L’ouverture du marché de l’énergie et la filialisation de la distribution sont des puissants vecteurs de désoptimisation car il faut dupliquer les organisations, les outils, certaines compétences … EDF GDF vendait du gaz et de l’électricité. Les deux entités ont été séparées. GDF vend désormais de l’électricité achetée à EDF – et réciproquement, EDF vend du gaz. Quel intérêt pour le consommateur ? Pour le pays ?

Tant qu’il n’y aura pas une commission pluraliste sur le retour d’expérience du changement de statut des grandes entreprises nationales depuis 1995, comment voulez vous que je croie qu’il faut changer le statut de la Poste ?
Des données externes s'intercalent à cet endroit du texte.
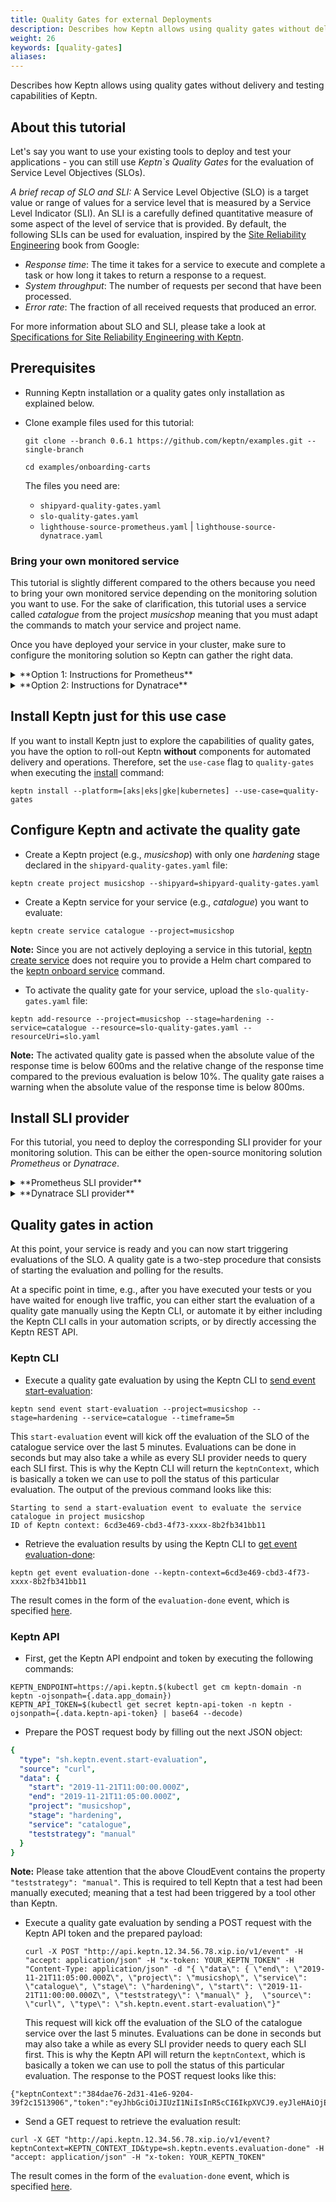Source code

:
 ```yaml
---
title: Quality Gates for external Deployments
description: Describes how Keptn allows using quality gates without delivery and testing capabilities of Keptn.
weight: 26
keywords: [quality-gates]
aliases:
---
```


Describes how Keptn allows using quality gates without delivery and testing capabilities of Keptn.

## About this tutorial

Let's say you want to use your existing tools to deploy and test your applications - you can still use *Keptn`s Quality Gates* for the evaluation of Service Level Objectives (SLOs).

*A brief recap of SLO and SLI:* A Service Level Objective (SLO) is a target value or range of values for a service level that is measured by a Service Level Indicator (SLI). An SLI is a carefully defined quantitative measure of some aspect of the level of service that is provided. By default, the following SLIs can be used for evaluation, inspired by the [Site Reliability Engineering](https://landing.google.com/sre/sre-book/chapters/service-level-objectives) book from Google:

* *Response time*: The time it takes for a service to execute and complete a task or how long it takes to return a response to a request.
* *System throughput*: The number of requests per second that have been processed.
* *Error rate*: The fraction of all received requests that produced an error.

For more information about SLO and SLI, please take a look at [Specifications for Site Reliability Engineering with Keptn](https://github.com/keptn/spec/blob/0.1.3/sre.md).

## Prerequisites

* Running Keptn installation or a quality gates only installation as explained below.

* Clone example files used for this tutorial:

    ```console
    git clone --branch 0.6.1 https://github.com/keptn/examples.git --single-branch
    ```

    ```console
    cd examples/onboarding-carts
    ```

    The files you need are:

    * `shipyard-quality-gates.yaml` 
    * `slo-quality-gates.yaml`
    * `lighthouse-source-prometheus.yaml` | `lighthouse-source-dynatrace.yaml`

### Bring your own monitored service

This tutorial is slightly different compared to the others because you need to bring your own monitored service depending on the monitoring solution you want to use. For the sake of clarification, this tutorial uses a service called *catalogue* from the project *musicshop* meaning that you must adapt the commands to match your service and project name.  

Once you have deployed your service in your cluster, make sure to configure the monitoring solution so Keptn can gather the right data.

<details><summary>**Option 1: Instructions for Prometheus**</summary>
<p>

This tutorial assumes that you have Prometheus that is either managed by Keptn or not.
Furthermore, the service has to be monitored by Prometheus. Therefore, a *scrape job* and an *alert rule* are required:

* A **scrape job** for your service. For more information about configuring a scrape job, see the official Prometheus documentation at section [scrape_config](https://prometheus.io/docs/prometheus/latest/configuration/configuration/#scrape_config). 

    To configure a scrape job for a Prometheus deployed on Kubernetes, you need to update the `prometheus-server-conf` ConfigMap at the `prometheus.yml` section with an additional scrape job:

        prometheus.yaml:
        ----
        scrape_configs: 
        - job_name: catalogue-musicshop-hardening
          honor_timestamps: false
          metrics_path: /prometheus
          static_configs:
          - targets:
            - catalogue.musicshop-hardening:80

* An **alert rule** for the SLI and the scrape job. For more information about configuring alert rules, see the official Prometheus documentation at section [alerting_rules](https://prometheus.io/docs/prometheus/latest/configuration/alerting_rules/). 

    To add an alert rule to a Prometheus deployed on Kubernetes, you need to update the `prometheus-server-conf` ConfigMap at the `prometheus.rules` section with an additional group. Please be aware that the values of the label service, stage, and project must match your service, stage, and project as created in the [below step](./#configure-keptn-and-activate-the-quality-gate).

        prometheus.rules:
        ----
        groups:
        - name: catalogue musicshop-hardening alerts
          rules:
          - alert: response_time_p95>600
            expr: histogram_quantile(0.95,sum(rate(http_response_time_milliseconds_bucket{job='catalogue-musicshop-hardening'}[180s]))by(le))>600
            for: 5m
            labels:
              severity: webhook
              pod_name: catalogue
              service: catalogue
              stage: hardening
              project: musicshop
            annotations:
              summary: response_time_p95>600
              descriptions: Pod name {{ $labels.pod_name }}

* Before continue, please verify that you have an alert rule as shown below: 

    {{< popup_image
      link="./assets/prometheus_alert.png"
      caption="Prometheus Alert for SLI"
      width="50%">}}

</p>
</details>

<details><summary>**Option 2: Instructions for Dynatrace**</summary>
<p>

In order for Keptn to extract monitoring data of your specific service it is recommended that you tag your services in Dynatrace in a way that the tags uniquely identify your services. The Keptn best practice is to put a tag for project, stage and service. The following shows an example of a service in Dynatrace that is tagged with  **keptn_project**, **keptn_stage**, and **keptn_service**: 
  {{< popup_image
    link="./assets/monitored_service.png"
    caption="Tags on catalogue service"
    width="50%">}}

Please consult the Dynatrace documentation on [Tags and Metadata](https://www.dynatrace.com/support/help/how-to-use-dynatrace/tags-and-metadata/) to learn more about manual or automated tagging.
For this tutorial you can pass the metadata via an environment variable and then let Dynatrace convert that metadata into tags through Automated Tagging rules:

1. Set the environment variable [DT_CUSTOM_PROP](../../reference/monitoring/dynatrace/#set-dt-custom-prop-before-onboarding-a-service) with a key-value pair for the tags `keptn_stage`, `keptn_project`, and `keptn_service` in your deployment manifest and deploy your service:
        
        env:
        - name: DT_CUSTOM_PROP
          value: "keptn_stage=hardening keptn_project=musicshop keptn_service=catalogue"

1. In Dynatrace, create 3 automated tagging rules named **keptn_project**, **keptn_stage**, and **keptn_service** that extract the respective metadata from the passed environment variable 

**Note 1:** If you decide to use different tag names or a different set of tags, make sure to adapt the Dynatrace `sli.yaml` file, which you will configure later in this tutorial to reflect the tags you put on your service.

**Note 2:** An alternative option is to use the environment variable [DT_TAGS](https://www.dynatrace.com/support/help/how-to-use-dynatrace/tags-and-metadata/setup/define-tags-based-on-environment-variables/), which will automatically convert the passed values into tags:
```
env:
- name: DT_TAGS
  value: "keptn_stage=hardening keptn_project=musicshop keptn_service=catalogue"
``` 

</p>
</details>

## Install Keptn just for this use case

If you want to install Keptn just to explore the capabilities of quality gates, you have the option to roll-out Keptn **without** components for automated delivery and operations. Therefore, set the `use-case` flag to `quality-gates` when executing the [install](../../reference/cli/#keptn-install) command:

```console
keptn install --platform=[aks|eks|gke|kubernetes] --use-case=quality-gates
```

## Configure Keptn and activate the quality gate

* Create a Keptn project (e.g., *musicshop*) with only one *hardening* stage declared in the `shipyard-quality-gates.yaml` file:

```
keptn create project musicshop --shipyard=shipyard-quality-gates.yaml
```

* Create a Keptn service for your service (e.g., *catalogue*) you want to evaluate:

```console
keptn create service catalogue --project=musicshop
```

  **Note:** Since you are not actively deploying a service in this tutorial, [keptn create service](../../reference/cli/#keptn-create-service) does not require you to provide a Helm chart compared to the [keptn onboard service](../../reference/cli/#keptn-onboard-service) command. 

* To activate the quality gate for your service, upload the `slo-quality-gates.yaml` file:

```console
keptn add-resource --project=musicshop --stage=hardening --service=catalogue --resource=slo-quality-gates.yaml --resourceUri=slo.yaml
```

  **Note:** The activated quality gate is passed when the absolute value of the response time is below 600ms and the relative change of the response time compared to the previous evaluation is below 10%. The quality gate raises a warning when the absolute value of the response time is below 800ms.

## Install SLI provider

For this tutorial, you need to deploy the corresponding SLI provider for your monitoring solution. This can be either the open-source monitoring solution *Prometheus* or *Dynatrace*. 

<details><summary>**Prometheus SLI provider**</summary>
<p>

1. Complete steps from section [Setup Prometheus SLI provider](../../reference/monitoring/prometheus/#setup-prometheus-sli-provider).

1. To configure Keptn to use the Prometheus SLI provider for your project (e.g. **musicshop**), execute the following command:

    ```console
    keptn configure monitoring prometheus --project=musicshop --service=catalogue --suppress-websocket
    ```

    NOTE: if you are using Keptn 0.6.0 instead of 0.6.1, you will have to apply the following ConfigMap by executing the following command from within the `examples/onboarding-carts` folder:
    
    ```
    kubectl apply -f lighthouse-source-prometheus.yaml
    ```
    
    ```yaml
    apiVersion: v1
    data:
      sli-provider: prometheus
    kind: ConfigMap
    metadata:
      name: lighthouse-config-PROJECTNAME
      namespace: keptn
    ```

1. Configure custom SLIs for the Prometheus SLI provider as specified in `sli-config-prometheus.yaml`:

    ```console
    keptn add-resource --project=musicshop --stage=hardening --service=catalogue --resource=sli-config-prometheus.yaml --resourceUri=prometheus/sli.yaml
    ```

</p>
</details>

<details><summary>**Dynatrace SLI provider**</summary>
<p>


1. Complete steps from section [Setup Dynatrace SLI provider](../../reference/monitoring/dynatrace/#setup-dynatrace-sli-provider).

1. To configure Keptn to use the Dynatrace SLI provider for your project (e.g. **musicshop**), execute the following command:

    ```console
    keptn configure monitoring dynatrace --project=musicshop --suppress-websocket
    ```
    
    NOTE: if you are using Keptn 0.6.0 instead of 0.6.1, you will have to apply the following ConfigMap by executing the following command from within the `examples/onboarding-carts` folder:
    
    ```
    kubectl apply -f lighthouse-source-dynatrace.yaml
    ```
    
    ```yaml
    apiVersion: v1
    data:
      sli-provider: dynatrace
    kind: ConfigMap
    metadata:
      name: lighthouse-config-PROJECTNAME
      namespace: keptn
    ```

1. Configure custom SLIs for the Dynatrace SLI provider as specified in `sli-config-dynatrace-no-deployment-tag.yaml`:

    ```console
    keptn add-resource --project=musicshop --stage=hardening --service=catalogue --resource=sli-config-dynatrace-no-deployment-tag.yaml --resourceUri=dynatrace/sli.yaml
    ```

</p>
</details>

## Quality gates in action 

At this point, your service is ready and you can now start triggering evaluations of the SLO. A quality gate is a two-step procedure that consists of starting the evaluation and polling for the results.

At a specific point in time, e.g., after you have executed your tests or you have waited for enough live traffic, you can either start the evaluation of a quality gate manually using the Keptn CLI, or automate it by either including the Keptn CLI calls in your automation scripts, or by directly accessing the Keptn REST API. 

### Keptn CLI

* Execute a quality gate evaluation by using the Keptn CLI to [send event start-evaluation](../../reference/cli/#keptn-send-event-start-evaluation): 

```console
keptn send event start-evaluation --project=musicshop --stage=hardening --service=catalogue --timeframe=5m
```

  This `start-evaluation` event will kick off the evaluation of the SLO of the catalogue service over the last 5 minutes. Evaluations can be done in seconds but may also take a while as every SLI provider needs to query each SLI first. This is why the Keptn CLI will return the `keptnContext`, which is basically a token we can use to poll the status of this particular evaluation. The output of the previous command looks like this:

```console
Starting to send a start-evaluation event to evaluate the service catalogue in project musicshop
ID of Keptn context: 6cd3e469-cbd3-4f73-xxxx-8b2fb341bb11
```

* Retrieve the evaluation results by using the Keptn CLI to [get event evaluation-done](../../reference/cli/#keptn-get-event-evaluation-done): 
    
```console
keptn get event evaluation-done --keptn-context=6cd3e469-cbd3-4f73-xxxx-8b2fb341bb11
```

The result comes in the form of the `evaluation-done` event, which is specified [here](https://github.com/keptn/spec/blob/0.1.3/cloudevents.md#evaluation-done).

### Keptn API

* First, get the Keptn API endpoint and token by executing the following commands: 

```console
KEPTN_ENDPOINT=https://api.keptn.$(kubectl get cm keptn-domain -n keptn -ojsonpath={.data.app_domain})
KEPTN_API_TOKEN=$(kubectl get secret keptn-api-token -n keptn -ojsonpath={.data.keptn-api-token} | base64 --decode)
```

* Prepare the POST request body by filling out the next JSON object: 

```yaml
{
  "type": "sh.keptn.event.start-evaluation",
  "source": "curl",
  "data": {
    "start": "2019-11-21T11:00:00.000Z",
    "end": "2019-11-21T11:05:00.000Z",
    "project": "musicshop",
    "stage": "hardening",
    "service": "catalogue",
    "teststrategy": "manual"
  }
}
```

**Note:** Please take attention that the above CloudEvent contains the property `"teststrategy": "manual"`. This is required to tell Keptn that a test had been manually executed; meaning that a test had been triggered by a tool other than Keptn. 

* Execute a quality gate evaluation by sending a POST request with the Keptn API token and the prepared payload:

  ```console
  curl -X POST "http://api.keptn.12.34.56.78.xip.io/v1/event" -H "accept: application/json" -H "x-token: YOUR_KEPTN_TOKEN" -H "Content-Type: application/json" -d "{ \"data\": { \"end\": \"2019-11-21T11:05:00.000Z\", \"project\": \"musicshop\", \"service\": \"catalogue\", \"stage\": \"hardening\", \"start\": \"2019-11-21T11:00:00.000Z\", \"teststrategy\": \"manual\" },  \"source\": \"curl\", \"type\": \"sh.keptn.event.start-evaluation\"}"
  ```

  This request will kick off the evaluation of the SLO of the catalogue service over the last 5 minutes. Evaluations can be done in seconds but may also take a while as every SLI provider needs to query each SLI first. This is why the Keptn API will return the `keptnContext`, which is basically a token we can use to poll the status of this particular evaluation. The response to the POST request looks like this:

```console
{"keptnContext":"384dae76-2d31-41e6-9204-39f2c1513906","token":"eyJhbGciOiJIUzI1NiIsInR5cCI6IkpXVCJ9.eyJleHAiOjE2MDU0NDA4ODl9.OdkhIoJ9KuT4bm7imvEXHdEPjnU0pl5S7DqGibNa924"}
```

* Send a GET request to retrieve the evaluation result: 

```console
curl -X GET "http://api.keptn.12.34.56.78.xip.io/v1/event?keptnContext=KEPTN_CONTEXT_ID&type=sh.keptn.events.evaluation-done" -H "accept: application/json" -H "x-token: YOUR_KEPTN_TOKEN"
```

The result comes in the form of the `evaluation-done` event, which is specified [here](https://github.com/keptn/spec/blob/0.1.3/cloudevents.md#evaluation-done).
Rocard est disponible, mais on pourrait aussi nommer un quartet de parlementaires avec Coppé - Aubry – Bayrou et Mélenchon, obliger Attali, Guaino et Orsenna à se mettre d’accord sur quelques constats, mandater la Cour des Comptes, saisir le Conseil Economique et Social, commander une étude à Mac Kinsey en binôme avec les organisations syndicales … les moyens ne manquent pas pour évaluer les réformes passées et éviter la fuite en avant en occultant l’expérience.